• [Your task]: Report back each line of the data that contains the word "odmlčel".

Extracted data entries

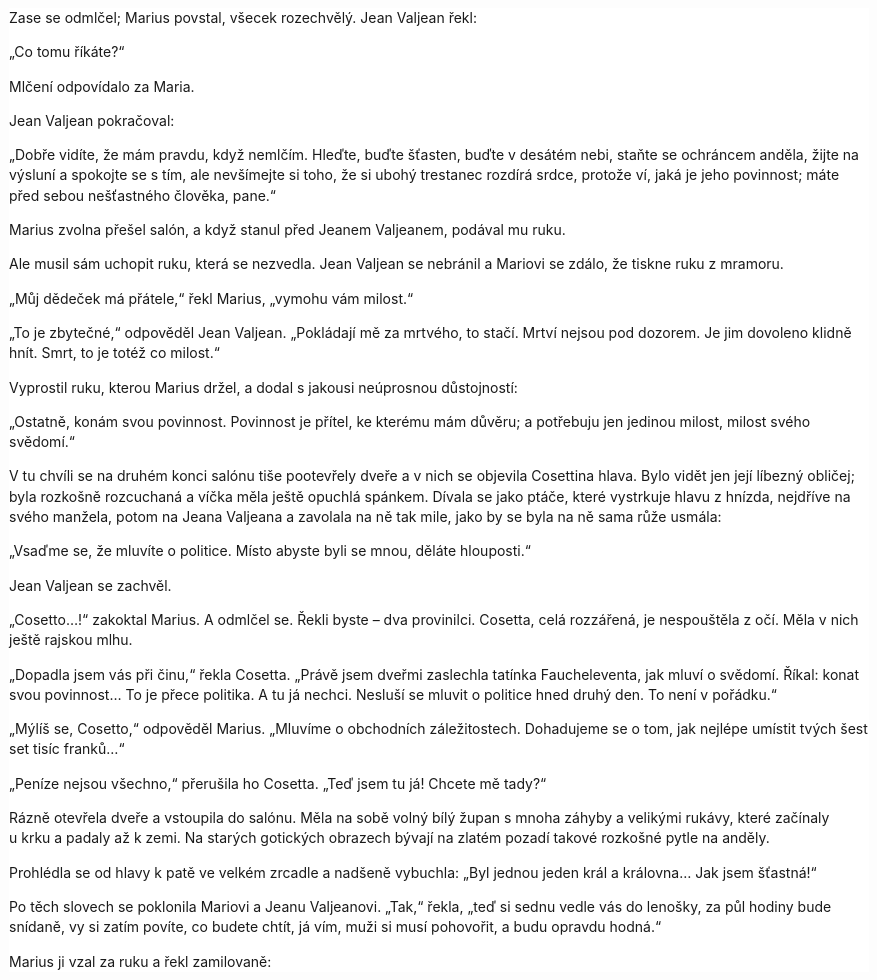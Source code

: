 Zase se odmlčel; Marius povstal, všecek rozechvělý. Jean Valjean řekl:

„Co tomu říkáte?“

Mlčení odpovídalo za Maria.

Jean Valjean pokračoval:

„Dobře vidíte, že mám pravdu, když nemlčím. Hleďte, buďte šťasten, buďte v desátém nebi, staňte se ochráncem anděla, žijte na výsluní a spokojte se s tím, ale nevšímejte si toho, že si ubohý trestanec rozdírá srdce, protože ví, jaká je jeho povinnost; máte před sebou nešťastného člověka, pane.“

Marius zvolna přešel salón, a když stanul před Jeanem Val­jeanem, podával mu ruku.

Ale musil sám uchopit ruku, která se nezvedla. Jean Valjean se nebránil a Mariovi se zdálo, že tiskne ruku z mramoru.

„Můj dědeček má přátele,“ řekl Marius, „vymohu vám milost.“

„To je zbytečné,“ odpověděl Jean Valjean. „Pokládají mě za mrtvého, to stačí. Mrtví nejsou pod dozorem. Je jim dovoleno klidně hnít. Smrt, to je totéž co milost.“

Vyprostil ruku, kterou Marius držel, a dodal s jakousi neúprosnou důstojností:

„Ostatně, konám svou povinnost. Povinnost je přítel, ke kterému mám důvěru; a potřebuju jen jedinou milost, milost svého svědomí.“

V tu chvíli se na druhém konci salónu tiše pootevřely dveře a v nich se objevila Cosettina hlava. Bylo vidět jen její líbezný obličej; byla rozkošně rozcuchaná a víčka měla ještě opuchlá spánkem. Dívala se jako ptáče, které vystrkuje hlavu z hnízda, nejdříve na svého manžela, potom na Jeana Valjeana a zavolala na ně tak mile, jako by se byla na ně sama růže usmála:

„Vsaďme se, že mluvíte o politice. Místo abyste byli se mnou, děláte hlouposti.“

Jean Valjean se zachvěl.

„Cosetto…!“ zakoktal Marius. A odmlčel se. Řekli byste – dva provinilci. Cosetta, celá rozzářená, je nespouštěla z očí. Měla v nich ještě rajskou mlhu.

„Dopadla jsem vás při činu,“ řekla Cosetta. „Právě jsem dveřmi zaslechla tatínka Faucheleventa, jak mluví o svědomí. Říkal: konat svou povinnost… To je přece politika. A tu já nechci. Nesluší se mluvit o politice hned druhý den. To není v pořádku.“

„Mýlíš se, Cosetto,“ odpověděl Marius. „Mluvíme o obchodních záležitostech. Dohadujeme se o tom, jak nejlépe umístit tvých šest set tisíc franků…“

„Peníze nejsou všechno,“ přerušila ho Cosetta. „Teď jsem tu já! Chcete mě tady?“

Rázně otevřela dveře a vstoupila do salónu. Měla na sobě volný bílý župan s mnoha záhyby a velikými rukávy, které začínaly u krku a padaly až k zemi. Na starých gotických obrazech bývají na zlatém pozadí takové rozkošné pytle na anděly.

Prohlédla se od hlavy k patě ve velkém zrcadle a nadšeně vybuchla: „Byl jednou jeden král a královna… Jak jsem šťastná!“

Po těch slovech se poklonila Mariovi a Jeanu Valjeanovi. „Tak,“ řekla, „teď si sednu vedle vás do lenošky, za půl hodiny bude snídaně, vy si zatím povíte, co budete chtít, já vím, muži si musí pohovořit, a budu opravdu hodná.“

Marius ji vzal za ruku a řekl zamilovaně:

• [Reply to the exercise]:
: Zase se odmlčel; Marius povstal, všecek rozechvělý. Jean Valjean řekl:
„Cosetto…!“ zakoktal Marius. A odmlčel se. Řekli byste – dva provinilci. Cosetta, celá rozzářená, je nespouštěla z očí. Měla v nich ještě rajskou mlhu.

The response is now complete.